The task »
What is needed is an exact copy of the listing, with no pictures in it.

Dataset extract »
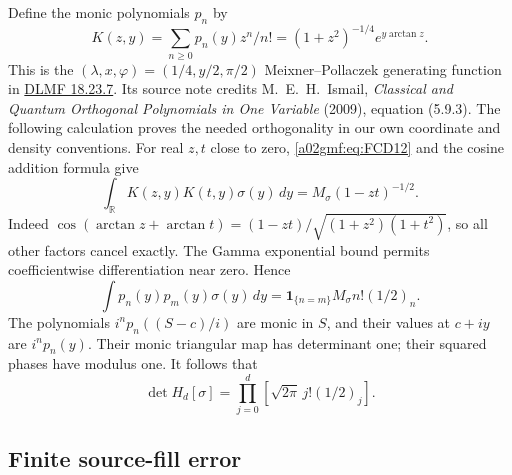 \documentclass[11pt,a4paper]{article}
\begin{document}
Define the monic polynomials \(p_n\) by
\[
 K(z,y)=\sum_{n\ge0}p_n(y)z^n/n!
       =(1+z^2)^{-1/4}e^{y\arctan z}.
\]
This is the \((\lambda,x,\varphi)=(1/4,y/2,\pi/2)\)
Meixner--Pollaczek generating function in
\href{https://dlmf.nist.gov/18.23.E7}{DLMF 18.23.7}.
Its source note credits M.~E.~H.~Ismail, \emph{Classical and Quantum
Orthogonal Polynomials in One Variable} (2009), equation (5.9.3).
The following calculation proves the needed orthogonality in our own
coordinate and density conventions.
For real \(z,t\) close to zero, \eqref{a02gmf:eq:FCD12} and the cosine addition
formula give
\[
 \int_{\mathbb R}K(z,y)K(t,y)\sigma(y)\,dy
    =M_\sigma(1-zt)^{-1/2}.
\]
Indeed
\(\cos(\arctan z+\arctan t)
 =(1-zt)/\sqrt{(1+z^2)(1+t^2)}\), so all other factors cancel
exactly. The Gamma exponential bound permits coefficientwise
differentiation near zero. Hence
\begin{equation}
 \int p_n(y)p_m(y)\sigma(y)\,dy
       =\mathbf1_{\{n=m\}}M_\sigma n!(1/2)_n .
 \tag{FCD13}\label{a02gmf:eq:FCD13}
\end{equation}
The polynomials \(i^np_n((S-c)/i)\) are monic in \(S\), and their
values at \(c+iy\) are \(i^np_n(y)\). Their monic triangular map
has determinant one; their squared phases have modulus one.
It follows that
\begin{equation}
 \boxed{\displaystyle
 \det H_d[\sigma]
       =\prod_{j=0}^d\left[\sqrt{2\pi}\,j!(1/2)_j\right].}
 \tag{FCD14}\label{a02gmf:eq:FCD14}
\end{equation}

\subsection{Finite source-fill error}
\end{document}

Task solution »
 \documentclass[11pt,a4paper]{article}
\begin{document}
Define the monic polynomials \(p_n\) by
\[
 K(z,y)=\sum_{n\ge0}p_n(y)z^n/n!
       =(1+z^2)^{-1/4}e^{y\arctan z}.
\]
This is the \((\lambda,x,\varphi)=(1/4,y/2,\pi/2)\)
Meixner--Pollaczek generating function in
\href{https://dlmf.nist.gov/18.23.E7}{DLMF 18.23.7}.
Its source note credits M.~E.~H.~Ismail, \emph{Classical and Quantum
Orthogonal Polynomials in One Variable} (2009), equation (5.9.3).
The following calculation proves the needed orthogonality in our own
coordinate and density conventions.
For real \(z,t\) close to zero, \eqref{a02gmf:eq:FCD12} and the cosine addition
formula give
\[
 \int_{\mathbb R}K(z,y)K(t,y)\sigma(y)\,dy
    =M_\sigma(1-zt)^{-1/2}.
\]
Indeed
\(\cos(\arctan z+\arctan t)
 =(1-zt)/\sqrt{(1+z^2)(1+t^2)}\), so all other factors cancel
exactly. The Gamma exponential bound permits coefficientwise
differentiation near zero. Hence
\begin{equation}
 \int p_n(y)p_m(y)\sigma(y)\,dy
       =\mathbf1_{\{n=m\}}M_\sigma n!(1/2)_n .
 \tag{FCD13}\label{a02gmf:eq:FCD13}
\end{equation}
The polynomials \(i^np_n((S-c)/i)\) are monic in \(S\), and their
values at \(c+iy\) are \(i^np_n(y)\). Their monic triangular map
has determinant one; their squared phases have modulus one.
It follows that
\begin{equation}
 \boxed{\displaystyle
 \det H_d[\sigma]
       =\prod_{j=0}^d\left[\sqrt{2\pi}\,j!(1/2)_j\right].}
 \tag{FCD14}\label{a02gmf:eq:FCD14}
\end{equation}

\subsection{Finite source-fill error}
\end{document}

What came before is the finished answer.